(Beginning of Source material)
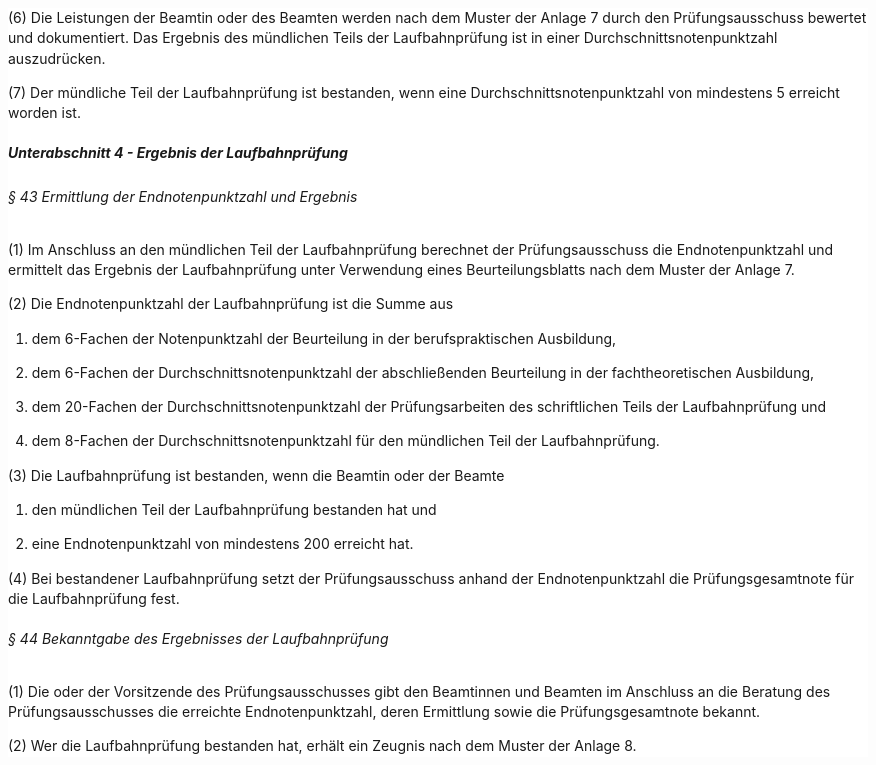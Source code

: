 (6) Die Leistungen der Beamtin oder des Beamten werden nach dem Muster
der Anlage 7 durch den Prüfungsausschuss bewertet und dokumentiert.
Das Ergebnis des mündlichen Teils der Laufbahnprüfung ist in einer
Durchschnittsnotenpunktzahl auszudrücken.

(7) Der mündliche Teil der Laufbahnprüfung ist bestanden, wenn eine
Durchschnittsnotenpunktzahl von mindestens 5 erreicht worden ist.


##### Unterabschnitt 4 - Ergebnis der Laufbahnprüfung


###### § 43 Ermittlung der Endnotenpunktzahl und Ergebnis

(1) Im Anschluss an den mündlichen Teil der Laufbahnprüfung berechnet
der Prüfungsausschuss die Endnotenpunktzahl und ermittelt das Ergebnis
der Laufbahnprüfung unter Verwendung eines Beurteilungsblatts nach dem
Muster der Anlage 7.

(2) Die Endnotenpunktzahl der Laufbahnprüfung ist die Summe aus

1.  dem 6-Fachen der Notenpunktzahl der Beurteilung in der
    berufspraktischen Ausbildung,


2.  dem 6-Fachen der Durchschnittsnotenpunktzahl der abschließenden
    Beurteilung in der fachtheoretischen Ausbildung,


3.  dem 20-Fachen der Durchschnittsnotenpunktzahl der Prüfungsarbeiten des
    schriftlichen Teils der Laufbahnprüfung und


4.  dem 8-Fachen der Durchschnittsnotenpunktzahl für den mündlichen Teil
    der Laufbahnprüfung.




(3) Die Laufbahnprüfung ist bestanden, wenn die Beamtin oder der
Beamte

1.  den mündlichen Teil der Laufbahnprüfung bestanden hat und


2.  eine Endnotenpunktzahl von mindestens 200 erreicht hat.




(4) Bei bestandener Laufbahnprüfung setzt der Prüfungsausschuss anhand
der Endnotenpunktzahl die Prüfungsgesamtnote für die Laufbahnprüfung
fest.


###### § 44 Bekanntgabe des Ergebnisses der Laufbahnprüfung

(1) Die oder der Vorsitzende des Prüfungsausschusses gibt den
Beamtinnen und Beamten im Anschluss an die Beratung des
Prüfungsausschusses die erreichte Endnotenpunktzahl, deren Ermittlung
sowie die Prüfungsgesamtnote bekannt.

(2) Wer die Laufbahnprüfung bestanden hat, erhält ein Zeugnis nach dem
Muster der Anlage 8.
(End of Source material)
Directions for this task:
Line for line, restate the data above and omit every picture.

Reply to the exercise:
Source code

: (6) Die Leistungen der Beamtin oder des Beamten werden nach dem Muster
der Anlage 7 durch den Prüfungsausschuss bewertet und dokumentiert.
Das Ergebnis des mündlichen Teils der Laufbahnprüfung ist in einer
Durchschnittsnotenpunktzahl auszudrücken.

(7) Der mündliche Teil der Laufbahnprüfung ist bestanden, wenn eine
Durchschnittsnotenpunktzahl von mindestens 5 erreicht worden ist.


##### Unterabschnitt 4 - Ergebnis der Laufbahnprüfung


###### § 43 Ermittlung der Endnotenpunktzahl und Ergebnis

(1) Im Anschluss an den mündlichen Teil der Laufbahnprüfung berechnet
der Prüfungsausschuss die Endnotenpunktzahl und ermittelt das Ergebnis
der Laufbahnprüfung unter Verwendung eines Beurteilungsblatts nach dem
Muster der Anlage 7.

(2) Die Endnotenpunktzahl der Laufbahnprüfung ist die Summe aus

1.  dem 6-Fachen der Notenpunktzahl der Beurteilung in der
    berufspraktischen Ausbildung,


2.  dem 6-Fachen der Durchschnittsnotenpunktzahl der abschließenden
    Beurteilung in der fachtheoretischen Ausbildung,


3.  dem 20-Fachen der Durchschnittsnotenpunktzahl der Prüfungsarbeiten des
    schriftlichen Teils der Laufbahnprüfung und


4.  dem 8-Fachen der Durchschnittsnotenpunktzahl für den mündlichen Teil
    der Laufbahnprüfung.




(3) Die Laufbahnprüfung ist bestanden, wenn die Beamtin oder der
Beamte

1.  den mündlichen Teil der Laufbahnprüfung bestanden hat und


2.  eine Endnotenpunktzahl von mindestens 200 erreicht hat.




(4) Bei bestandener Laufbahnprüfung setzt der Prüfungsausschuss anhand
der Endnotenpunktzahl die Prüfungsgesamtnote für die Laufbahnprüfung
fest.


###### § 44 Bekanntgabe des Ergebnisses der Laufbahnprüfung

(1) Die oder der Vorsitzende des Prüfungsausschusses gibt den
Beamtinnen und Beamten im Anschluss an die Beratung des
Prüfungsausschusses die erreichte Endnotenpunktzahl, deren Ermittlung
sowie die Prüfungsgesamtnote bekannt.

(2) Wer die Laufbahnprüfung bestanden hat, erhält ein Zeugnis nach dem
Muster der Anlage 8.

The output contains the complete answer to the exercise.